- Kategori
- İlişkiler
Kahve molası

Bir fincan kahvenin hala kırk yıl hatırı var mı sizce?
Denize baktım pencereden, cam gibiydi.K endimi dışarı atmak, evimin karşısındaki cafelerden birine gitmek, insanlarla iç içe olmak, eş dost görmek istedim ve çıktım evden.
Dobrowski'nin bir restaurantı var bizim mahallede Romano... (Dobrowski Kocaelisporlu eski futbolculardan). Romano güzel bir mekân, uzun zamandır gelmemiştim buraya. Özlemişim... Denizin kıyısına yakın bir masaya oturdum. Hemen yan masaya hoş bir hanımefendi geldi oturdu. Onun hoşluğuna dış görünüşüyle karar vermedim yanlış anlamayın, öyle içten bir selam verdi ki gönlümü kazandı işte. İnsanların selamlaşması sözle olmasa bile ifade ile ufacık bir selamı, birbirinden esirgememesi büyük incelik bana göre. Çevrem tanıdık tanımadık insanlarla doluydu. Başladım etrafımı gözlemlemeye.

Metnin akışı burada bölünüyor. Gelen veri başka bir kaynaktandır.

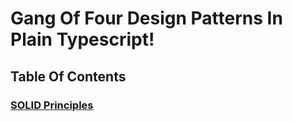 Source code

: # Gang Of Four Design Patterns In Plain Typescript!

## Table Of Contents

### [ SOLID Principles ](https://github.com/tajpouria/GOFDesingPattenrs/tree/master/SOLIDPrinciples)
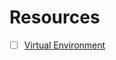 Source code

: # Resources

- [ ] [Virtual Environment](https://realpython.com/python-virtual-environments-a-primer/) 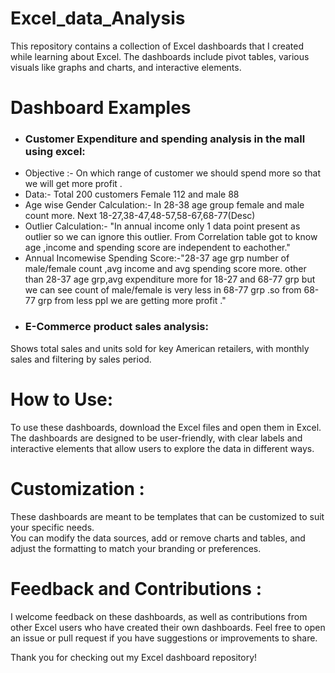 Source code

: # Excel_data_Analysis
This repository contains a collection of Excel dashboards that I created while learning about Excel.
The dashboards include pivot tables, various visuals like graphs and charts, and interactive elements.

# Dashboard Examples
* ### Customer Expenditure and spending analysis in the mall using excel:
 * Objective :-  On which range of customer we should spend more so that we will get more profit .
 * Data:- Total 200 customers Female 112 and male 88
 * Age wise Gender Calculation:- In 28-38 age group female and male count more. Next 18-27,38-47,48-57,58-67,68-77(Desc)
 * Outlier Calculation:- "In annual income only 1 data point present as outlier  so we can ignore this outlier.
                         From Correlation table got to know age ,income and spending score are independent to eachother."
 * Annual Incomewise Spending Score:-"28-37 age grp number of male/female count ,avg income and avg spending score more.
                         other than 28-37 age grp,avg expenditure more for 18-27 and 68-77 grp 
                         but we can see count of male/female is very less in 68-77 grp .so from 68-77 grp from 
                         less ppl we are getting more profit ."
* ### E-Commerce product sales analysis: 
 Shows total sales and units sold for key American retailers, with monthly sales and filtering by sales period.

# How to Use: 
To use these dashboards, download the Excel files and open them in Excel.
The dashboards are designed to be user-friendly, with clear labels and interactive elements that allow users to explore the data in different ways.

# Customization :
These dashboards are meant to be templates that can be customized to suit your specific needs.\
You can modify the data sources, add or remove charts and tables, and adjust the formatting to match your branding or preferences.

# Feedback and Contributions :
I welcome feedback on these dashboards, as well as contributions from other Excel users who have created their own dashboards. Feel free to open an issue or pull request if you have suggestions or improvements to share.

Thank you for checking out my Excel dashboard repository!
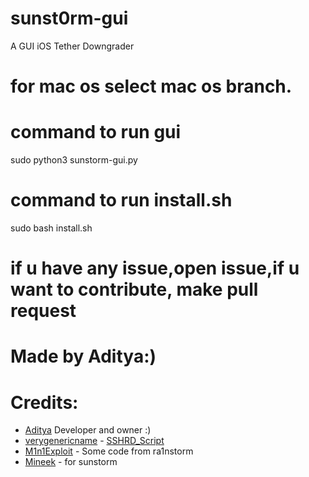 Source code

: # sunst0rm-gui
A GUI iOS Tether Downgrader 

# for mac os select mac os branch.

# command to run gui
sudo python3 sunstorm-gui.py

# command to run install.sh
sudo bash install.sh

# if u have any issue,open issue,if u want to contribute, make pull request


# Made by Aditya:)

# Credits:
- [Aditya](https://github.com/aditya20110) Developer and owner :)
- [verygenericname](https://github.com/verygenericname) - [SSHRD_Script](https://github.com/verygenericname/SSHRD_Script)
- [M1n1Exploit](https://github.com/Mini-Exploit) - Some code from ra1nstorm
- [Mineek](https://github.com/mineek) - for sunstorm
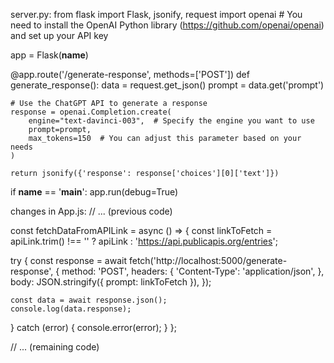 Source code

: server.py:
from flask import Flask, jsonify, request
import openai # You need to install the OpenAI Python library (https://github.com/openai/openai) and set up your API key

app = Flask(**name**)

@app.route('/generate-response', methods=['POST'])
def generate_response():
data = request.get_json()
prompt = data.get('prompt')

    # Use the ChatGPT API to generate a response
    response = openai.Completion.create(
        engine="text-davinci-003",  # Specify the engine you want to use
        prompt=prompt,
        max_tokens=150  # You can adjust this parameter based on your needs
    )

    return jsonify({'response': response['choices'][0]['text']})

if **name** == '**main**':
app.run(debug=True)

changes in App.js:
// ... (previous code)

const fetchDataFromAPILink = async () => {
const linkToFetch = apiLink.trim() !== '' ? apiLink : 'https://api.publicapis.org/entries';

try {
const response = await fetch('http://localhost:5000/generate-response', {
method: 'POST',
headers: {
'Content-Type': 'application/json',
},
body: JSON.stringify({ prompt: linkToFetch }),
});

    const data = await response.json();
    console.log(data.response);

} catch (error) {
console.error(error);
}
};

// ... (remaining code)

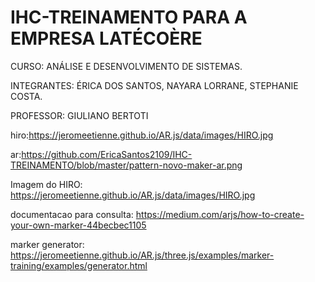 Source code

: # IHC-TREINAMENTO PARA A EMPRESA LATÉCOÈRE

CURSO: ANÁLISE E DESENVOLVIMENTO DE SISTEMAS.


INTEGRANTES: ÉRICA DOS SANTOS,  NAYARA LORRANE, STEPHANIE COSTA.

PROFESSOR: GIULIANO BERTOTI
 
hiro:https://jeromeetienne.github.io/AR.js/data/images/HIRO.jpg

ar:https://github.com/EricaSantos2109/IHC-TREINAMENTO/blob/master/pattern-novo-maker-ar.png

Imagem do HIRO: https://jeromeetienne.github.io/AR.js/data/images/HIRO.jpg

documentacao para consulta: https://medium.com/arjs/how-to-create-your-own-marker-44becbec1105

marker generator: https://jeromeetienne.github.io/AR.js/three.js/examples/marker-training/examples/generator.html



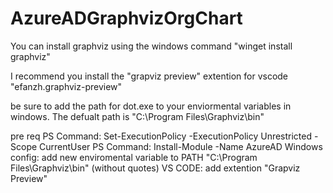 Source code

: # AzureADGraphvizOrgChart



You can install graphviz using the windows command "winget install graphviz"

I recommend you install the "grapviz preview" extention for vscode "efanzh.graphviz-preview"

be sure to add the path for dot.exe to your enviormental variables in windows. The defualt path is "C:\Program Files\Graphviz\bin\"


pre req
PS Command: Set-ExecutionPolicy -ExecutionPolicy Unrestricted -Scope CurrentUser
PS Command: Install-Module -Name AzureAD
Windows config: add new enviromental variable to PATH  "C:\Program Files\Graphviz\bin\" (without quotes)
VS CODE: add extention "Grapviz Preview"
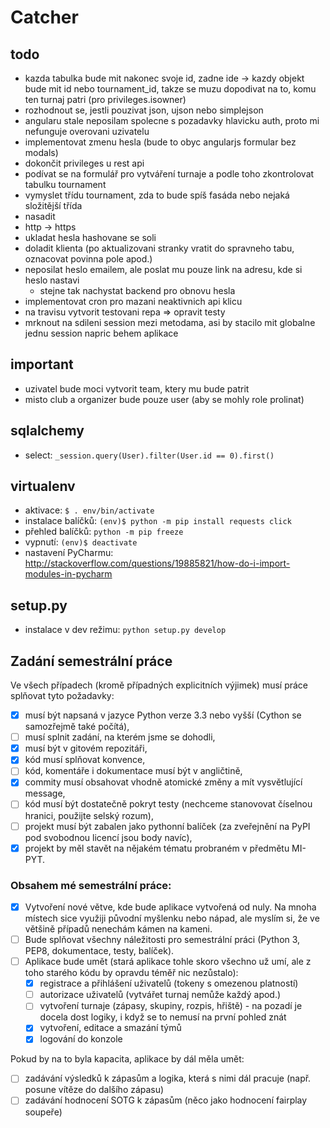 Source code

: # Catcher

## todo

* kazda tabulka bude mit nakonec svoje id, zadne ide -> kazdy objekt bude mit id nebo tournament_id, takze se muzu dopodivat na to, komu ten turnaj patri (pro privileges.isowner)
* rozhodnout se, jestli pouzivat json, ujson nebo simplejson
* angularu stale neposilam spolecne s pozadavky hlavicku auth, proto mi nefunguje overovani uzivatelu
* implementovat zmenu hesla (bude to obyc angularjs formular bez modals)
* dokončit privileges u rest api
* podívat se na formulář pro vytváření turnaje a podle toho zkontrolovat tabulku tournament
* vymyslet třídu tournament, zda to bude spíš fasáda nebo nejaká složitější třída
* nasadit
* http -> https
* ukladat hesla hashovane se soli
* doladit klienta (po aktualizovani stranky vratit do spravneho tabu, oznacovat povinna pole apod.)
* neposilat heslo emailem, ale poslat mu pouze link na adresu, kde si heslo nastavi
  * stejne tak nachystat backend pro obnovu hesla
* implementovat cron pro mazani neaktivnich api klicu
* na travisu vytvorit testovani repa => opravit testy
* mrknout na sdileni session mezi metodama, asi by stacilo mit globalne jednu session napric behem aplikace

## important

* uzivatel bude moci vytvorit team, ktery mu bude patrit
* misto club a organizer bude pouze user (aby se mohly role prolinat)


## sqlalchemy

* select: `_session.query(User).filter(User.id == 0).first()`


## virtualenv

* aktivace: `$ . env/bin/activate`
* instalace balíčků: `(env)$ python -m pip install requests click`
* přehled balíčků: `python -m pip freeze`
* vypnutí: `(env)$ deactivate`
* nastavení PyCharmu: http://stackoverflow.com/questions/19885821/how-do-i-import-modules-in-pycharm

## setup.py

* instalace v dev režimu: `python setup.py develop`

## Zadání semestrální práce

Ve všech případech (kromě případných explicitních výjimek) musí práce splňovat tyto požadavky:

- [x] musí být napsaná v jazyce Python verze 3.3 nebo vyšší (Cython se samozřejmě také počítá),
- [ ] musí splnit zadání, na kterém jsme se dohodli,
- [x] musí být v gitovém repozitáři,
- [x] kód musí splňovat konvence,
- [ ] kód, komentáře i dokumentace musí být v angličtině,
- [x] commity musí obsahovat vhodně atomické změny a mít vysvětlující message,
- [ ] kód musí být dostatečně pokryt testy (nechceme stanovovat číselnou hranici,
      použijte selský rozum),
- [ ] projekt musí být zabalen jako pythonní balíček (za zveřejnění na PyPI
      pod svobodnou licencí jsou body navíc),
- [x] projekt by měl stavět na nějakém tématu probraném v předmětu MI-PYT.

### Obsahem mé semestrální práce:
- [x] Vytvoření nové větve, kde bude aplikace vytvořená od nuly. Na mnoha místech sice
      využiji původní myšlenku nebo nápad, ale myslím si, že ve většině případů nenechám
      kámen na kameni.
- [ ] Bude splňovat všechny náležitosti pro semestrální práci (Python 3, PEP8, dokumentace,
      testy, balíček).
- [ ] Aplikace bude umět (stará aplikace tohle skoro všechno už umí, ale z toho starého
      kódu by opravdu téměř nic nezůstalo):
    - [x] registrace a přihlášení uživatelů (tokeny s omezenou platností)
    - [ ] autorizace uživatelů (vytvářet turnaj nemůže každý apod.)
    - [ ] vytvoření turnaje (zápasy, skupiny, rozpis, hřiště) - na pozadí je docela
          dost logiky, i když se to nemusí na první pohled znát
    - [x] vytvoření, editace a smazání týmů
    - [x] logování do konzole

Pokud by na to byla kapacita, aplikace by dál měla umět:
- [ ] zadávání výsledků k zápasům a logika, která s nimi dál pracuje
      (např. posune vítěze do dalšího zápasu)
- [ ] zadávání hodnocení SOTG k zápasům (něco jako hodnocení fairplay soupeře)
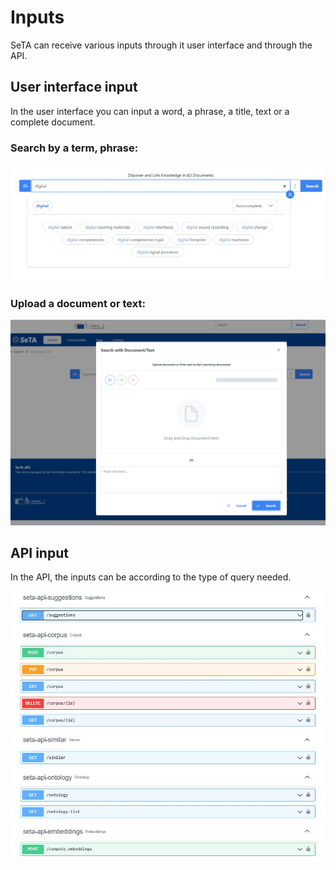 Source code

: # Inputs
SeTA can receive various inputs through it user interface and through the API.


## User interface input

In the user interface you can input a word, a phrase, a title, text or a complete document.

### Search by a term, phrase:

![Screenshot](../img/searchBar.jpg)

### Upload a document or text:

![Screenshot](../img/upload.png)

## API input

In the API, the inputs can be according to the type of query needed.

![Screenshot](../img/api.jpg) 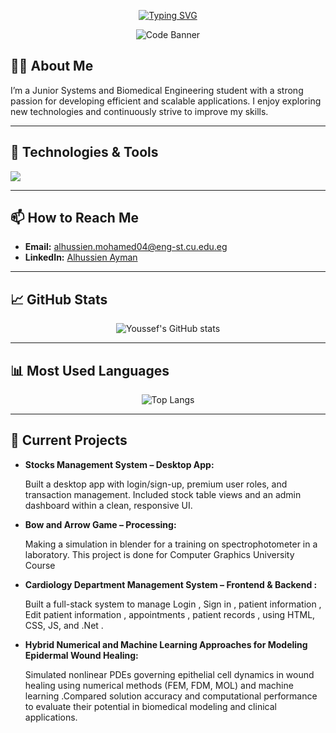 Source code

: 
<div align='center'>
  
  [![Typing SVG](https://readme-typing-svg.demolab.com?font=Fira+Code&pause=1000&width=435&lines=Hello+%2C+I'm+Alhussien+Ayman;An+Aspiring++Software+Engineer)](https://git.io/typing-svg)

  
  ![Code Banner](https://user-images.githubusercontent.com/74038190/229223263-cf2e4b07-2615-4f87-9c38-e37600f8381a.gif)




</div>

## 👨‍💻 About Me

I’m a Junior Systems and Biomedical Engineering student with a strong passion for developing efficient and scalable applications. I enjoy exploring new technologies and continuously strive to improve my skills.

---

## 🔧 Technologies & Tools
<img src="https://skillicons.dev/icons?i=cpp,py,java,js,html,css,bootstrap,git,postman,npm,blender,vscode,react,kali&perline=14" />



---

## 📫 How to Reach Me

- **Email:** alhussien.mohamed04@eng-st.cu.edu.eg
- **LinkedIn:** [Alhussien Ayman ](www.linkedin.com/in/alhussien-ayman-488336249)

---

## 📈 GitHub Stats

<div align="center">
  
  ![Youssef's GitHub stats](https://github-readme-stats.vercel.app/api?username=Youssef-Abo-El-Ela&show_icons=true&theme=radical)
  
</div>

---

## 📊 Most Used Languages

<div align="center">
  
  ![Top Langs](https://github-readme-stats.vercel.app/api/top-langs/?username=Youssef-Abo-El-Ela&layout=compact&theme=radical)
  
</div>

---

## 🔭 Current Projects

- **Stocks Management System – Desktop App:**

  Built a desktop app with login/sign-up, premium user roles, and transaction management. Included stock table views and an admin dashboard within a clean, responsive UI.

- **Bow and Arrow Game – Processing:**

  Making a simulation in blender for a training on spectrophotometer in a laboratory. This project is done for Computer Graphics University Course

- **Cardiology Department Management System – Frontend & Backend :**

  Built a full-stack system to manage Login , Sign in , patient information , Edit patient information , appointments , patient records , using HTML, CSS, JS, and .Net .

- **Hybrid Numerical and Machine Learning Approaches for Modeling Epidermal Wound Healing:**

  Simulated nonlinear PDEs governing epithelial cell dynamics in wound healing using numerical methods (FEM, FDM, MOL) and machine learning .Compared solution accuracy and computational performance to evaluate their potential in biomedical modeling and clinical applications.

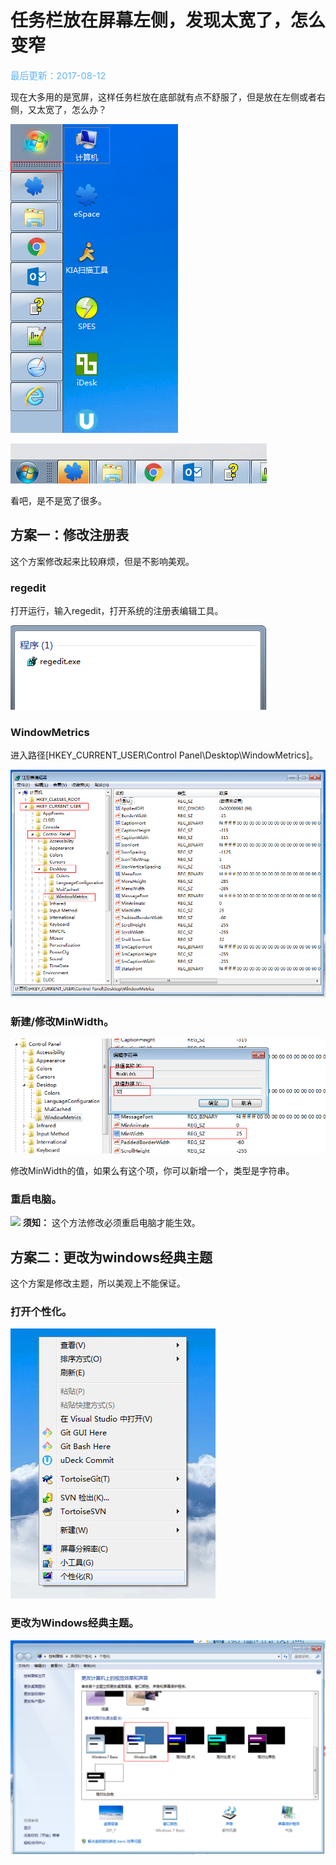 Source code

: # 任务栏放在屏幕左侧，发现太宽了，怎么变窄

<span style="color:rgb(100,180,246);font-size:11pt">最后更新：2017-08-12</span>

现在大多用的是宽屏，这样任务栏放在底部就有点不舒服了，但是放在左侧或者右侧，又太宽了，怎么办？

![](images/zh-cn_image_0192208062.png)

![](images/zh-cn_image_0192208064.png)

看吧，是不是宽了很多。

## 方案一：修改注册表

这个方案修改起来比较麻烦，但是不影响美观。

### regedit

打开运行，输入regedit，打开系统的注册表编辑工具。

![](images/zh-cn_image_0192208066.png)

### WindowMetrics

进入路径\[HKEY\_CURRENT\_USER\\Control Panel\\Desktop\\WindowMetrics\]。

![](images/zh-cn_image_0192208068.png)

### 新建/修改MinWidth。

![](images/zh-cn_image_0192208070.png)

修改MinWidth的值，如果么有这个项，你可以新增一个，类型是字符串。

### 重启电脑。

![](../public_resources/icon-notice.gif) **须知：**
这个方法修改必须重启电脑才能生效。


## 方案二：更改为windows经典主题

这个方案是修改主题，所以美观上不能保证。

### 打开个性化。

![](images/zh-cn_image_0192208072.png)

### 更改为Windows经典主题。

![](images/zh-cn_image_0192208074.png)
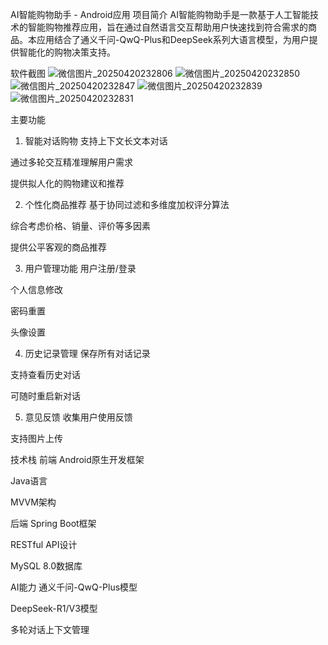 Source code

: AI智能购物助手 - Android应用
项目简介
AI智能购物助手是一款基于人工智能技术的智能购物推荐应用，旨在通过自然语言交互帮助用户快速找到符合需求的商品。本应用结合了通义千问-QwQ-Plus和DeepSeek系列大语言模型，为用户提供智能化的购物决策支持。

软件截图
![微信图片_20250420232806](https://github.com/user-attachments/assets/1e5351ac-4556-4a16-abd9-14c235db1b4c)
![微信图片_20250420232850](https://github.com/user-attachments/assets/2df9802b-0bb8-41d0-a436-61368e930b0a)
![微信图片_20250420232847](https://github.com/user-attachments/assets/b6cd42ed-347c-4314-9511-feb34631a505)
![微信图片_20250420232839](https://github.com/user-attachments/assets/c408bfd6-7e78-44b2-9a8a-85e21366a67b)
![微信图片_20250420232831](https://github.com/user-attachments/assets/9314b6a2-f811-4a94-9515-ea29defab124)


主要功能
1. 智能对话购物
支持上下文长文本对话

通过多轮交互精准理解用户需求

提供拟人化的购物建议和推荐

2. 个性化商品推荐
基于协同过滤和多维度加权评分算法

综合考虑价格、销量、评价等多因素

提供公平客观的商品推荐

3. 用户管理功能
用户注册/登录

个人信息修改

密码重置

头像设置

4. 历史记录管理
保存所有对话记录

支持查看历史对话

可随时重启新对话

5. 意见反馈
收集用户使用反馈

支持图片上传

技术栈
前端
Android原生开发框架

Java语言

MVVM架构


后端
Spring Boot框架

RESTful API设计

MySQL 8.0数据库

AI能力
通义千问-QwQ-Plus模型

DeepSeek-R1/V3模型

多轮对话上下文管理
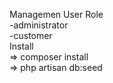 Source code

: Managemen User Role <br>
-administrator <br>
-customer <br>
Install <br>
=> composer install<br>
=> php artisan db:seed
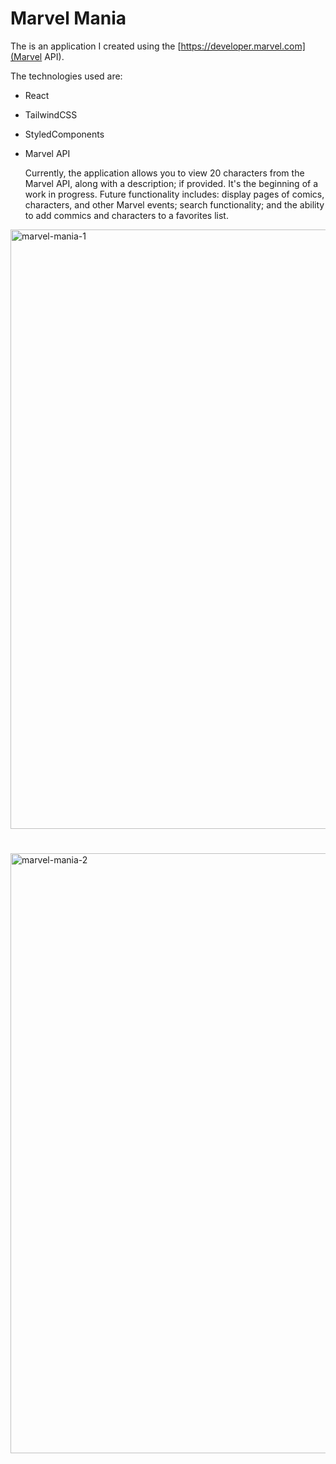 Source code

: # Marvel Mania
The is an application I created using the [https://developer.marvel.com](Marvel API).

The technologies used are:
- React
- TailwindCSS
- StyledComponents
- Marvel API

  Currently, the application allows you to view 20 characters from the Marvel API, along with a description; if provided. It's the beginning of a work in progress. Future functionality includes: display pages of comics, characters, and other Marvel events; search functionality; and the ability to add commics and characters to a favorites list.

<img width="959" alt="marvel-mania-1" src="https://github.com/deseanward/Marvel-Mania/assets/66344466/f331216d-bb65-4a0b-9a12-4bb7ec088ef0">

#

<img width="960" alt="marvel-mania-2" src="https://github.com/deseanward/Marvel-Mania/assets/66344466/9b755905-813a-4a9a-a59a-88458399bde1">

Umursamazlıklarını, gamsızlıklarını, duyarsızlıklarını meziyet sanan insanlar vardı. Yani ben son günlerde kişileri değil de insanları bu hale getirenleri suçlamaya başladım. İnsanlar, insanları menfaatleri doğrultusunda kullanıyorlar.
Gamsızlar hele o gamsızlar olayların içine hiç girmiyor, dışarıdan seyrediyorlar. Olabilir tabi ama ya sorumluluk duygusu? Bir de adamsendeciler var tabi, benden sonra ne olursa olsun diyenler, bana kimse dokunmasın mantığıyla uyuşuk yaşayanlar, bana ne aman diyenler çoğaldı artık. Toplum bencilleşiyor, bencil olmak öğretiliyor.
Düşünüyorum da bütün bunlar bilgisizlikten, düzen bozukluğundan, ortamdan mı kaynaklanıyor acaba?
Megalomani ile beslenen bir duygu herhalde.
Ha bir de görgüsüzler var onlara ne demeli bilemiyorum.
Temeller sarsılıyor üzülüyorum. Şuraya geleli daha bir saat olmadı ama çeşit çeşit manzaralar gördüm.
Ufak tefek görgüsüzlüklere katlanmayı öğrendik, görgüsüzlük zaten cehaletin yavrusu ve ancak kişinin kendi arzusu ile düzelir de diğerlerini bilemiyorum.
Sözde dinlenmeye, kahvemi değişik bir ortamda yudumlamaya insanlarla iç içe olmaya ve güzellikleri görmeye ihtiyacım olduğundan geldim şu mekâna ama hayattan kareler üzdü beni.